12:28 – Barton has embarked on a long list of “American heroes” who were African-American, Hispanic and Jewish. All of have been left out of the standards, he notes, but students should know about them. It’s as if he is determined to distract critics who have noted his attacks on “multiculturalism” and including people in the standards because of their ethnicity instead of their contributions in American history.

12:37 – Now he goes through a long list of dates and events that should be included to help students understand the Constitution and its origins. But here’s a problem: amateur historians know a lot of dates and events, but they don’t have much expertise in interpreting those events and their significance. Instead of expertise, they substitute their own ideological biases.

12:41 – We’ve said it before: Barton can dazzle with a smooth speaking style and an ability to rattle off a series of facts that makes him appear to be an “expert.” The problem is his historical interpretations are so distorted by his ideological bias.

12:45 – SBOE member Mary Helen Berlanga asks why David Barton wanted to remove Cesar Chavez from the standards. Barton replies that he thought there was a better place for Chavez in the standards. Actually, however, this is what Barton had said about the inclusion of Chavez in a standard on citizenship:

“(Chavez’s) open affiliation with Saul Alinsky’s movements certainly makes dubious that he is a praiseworthy to be heralded to students as someone ‘who modeled active participation in the democratic process.’”

1:01 – SBOE board member Terri Leo is asking Barton to explain his thoughts on the proper placement of people in the standards. But she’s ignoring Barton’s criticism of Chavez as having an “open affiliation with Saul Alinksy’s movements.” Barton will ignore it, too.

1:04 – Yeah, we were right. Barton is portraying his position on Chavez as simply an issue of where in the standards he should be.

1:05 – SBOE member Rick Agosto asks about Barton’s criticism of which holidays are being listed in the standards. Barton now says he thinks dropping from Christmas from a standard in the Grade 6 world cultures course wasn’t an attempt to undermine or hide the importance of Christmas in America. But in his review of the first draft of the standards, Barton suggested that the curriculum writers were deliberately undermining the significance of Christmas in the heritage of America:

“To mention five religions and then mention five holidays ignores the Free-Market nature of America, even among religions. America is not evenly divided among these five religions. . . . The culture of America is not accurately reflected by pretending that all five religions have equal adherents.”

Blogging from the SBOE Social Studies Hearing

September 17, 2009

9:45 – The State Board of Education has begun today’s hearing proposed new social studies curriculum standards for Texas public schools. State Rep. Eddie Rodriguez, D-Austin, is objecting to efforts to downplay the significance of Cesar Chavez and Thurgood Marshall in the new standards.
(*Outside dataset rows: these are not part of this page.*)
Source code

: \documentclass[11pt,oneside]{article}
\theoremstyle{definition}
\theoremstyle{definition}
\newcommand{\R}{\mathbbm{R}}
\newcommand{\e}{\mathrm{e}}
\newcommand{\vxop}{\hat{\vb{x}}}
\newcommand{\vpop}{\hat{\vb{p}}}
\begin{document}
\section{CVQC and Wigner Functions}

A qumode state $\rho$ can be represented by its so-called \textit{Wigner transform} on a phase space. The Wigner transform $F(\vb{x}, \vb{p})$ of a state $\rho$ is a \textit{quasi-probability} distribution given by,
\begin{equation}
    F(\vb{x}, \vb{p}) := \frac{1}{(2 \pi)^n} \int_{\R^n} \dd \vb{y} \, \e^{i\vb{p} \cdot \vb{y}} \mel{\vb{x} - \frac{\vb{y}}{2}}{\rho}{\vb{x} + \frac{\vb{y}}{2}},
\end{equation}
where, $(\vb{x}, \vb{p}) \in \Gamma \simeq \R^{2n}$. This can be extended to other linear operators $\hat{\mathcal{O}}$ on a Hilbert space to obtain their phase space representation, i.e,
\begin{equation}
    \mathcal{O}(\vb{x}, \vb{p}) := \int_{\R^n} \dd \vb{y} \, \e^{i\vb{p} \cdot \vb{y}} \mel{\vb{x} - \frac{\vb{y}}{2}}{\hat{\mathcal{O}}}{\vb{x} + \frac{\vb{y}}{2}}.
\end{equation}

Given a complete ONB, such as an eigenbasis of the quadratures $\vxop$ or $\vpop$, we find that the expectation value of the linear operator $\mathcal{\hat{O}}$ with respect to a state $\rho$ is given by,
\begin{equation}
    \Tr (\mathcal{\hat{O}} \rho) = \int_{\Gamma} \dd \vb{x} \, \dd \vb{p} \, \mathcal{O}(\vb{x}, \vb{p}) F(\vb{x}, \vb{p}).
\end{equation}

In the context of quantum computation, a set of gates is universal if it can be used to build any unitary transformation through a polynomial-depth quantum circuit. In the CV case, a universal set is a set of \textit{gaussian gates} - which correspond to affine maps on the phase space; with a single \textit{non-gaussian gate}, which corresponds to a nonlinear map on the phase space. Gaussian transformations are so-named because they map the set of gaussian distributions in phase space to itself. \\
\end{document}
9:47 – A live video Webcast of the hearing is available here.

9:53 – Latino members of the State Board of Education are also speaking out on the importance of including the contributions of Latinos in our state and national history.

10:02 – TFN President Kathy Miller is now speaking before the board.

10:03 – Kathy is expressing her concerns about the process the state board has taken to this point in the standards revision. “It really looks like (the state board is) putting politics ahead of sound scholarship and quality education in our classrooms.”

10:04 – “Even the writing teams are feeling the heightened politicization of the process.”

10:05 – Kathy: This politicization is eroding the faith that parents might have that the process will result in standards that give their kids a sound education.

10:08 – Yannis Banks of the Texas NAACP expresses his dismay at suggestions that Thurgood Marshall isn’t a significant enough historical figure to be included in the standards, calling that contention “insulting.”

10:15 – Fidel Acevedo of Texas LULAC also argues for including important Latinos like Cesar Chavez in the standards.

10:16- It’s important to note that some board members are blaming curriculum writers for suggesting that Marshall and Chavez be dropped from the standards. But that’s not true. Calls to drop them from the standards came from David Barton and Peter Marshall, two unqualified right-wing political activists placed by the state board on a panel of so-called “experts” helping guide the curriculum revision process. Board members should stop trying to blame the teachers and academics on the writing teams. The responsibility is on the shoulders of the board members who put Barton and Marshall on the “expert” panel.

10:28 – The far right has its own activists here. One wants students to understand that Christianity, Judaism and Islam worship one God, unlike Hinduish. “This is a religion that pushes many, many gods — almost one for every day of the week.” OK. Got it.

10:29 – “There are forces in our federal government trying to completely rewrite our Constitution of the United States.” Okay… (eye roll)

10:30 – Steven Schafersman of Texas Citizens for Science is speaking now, criticizing efforts to use the social studies standards to promote religion and undermine separation of church and state.

10:33 – Public testimony is done. The board will now hear from the so-called “experts” and curriculum writers.

10:49 – Prof. Frank de la Teja from Texas State, one of the board’s social studies experts and chairman of the Texas State history department, speaks first. One of the themes in his statement is the importance of recognizing America’s diverse history and peoples and their contributions.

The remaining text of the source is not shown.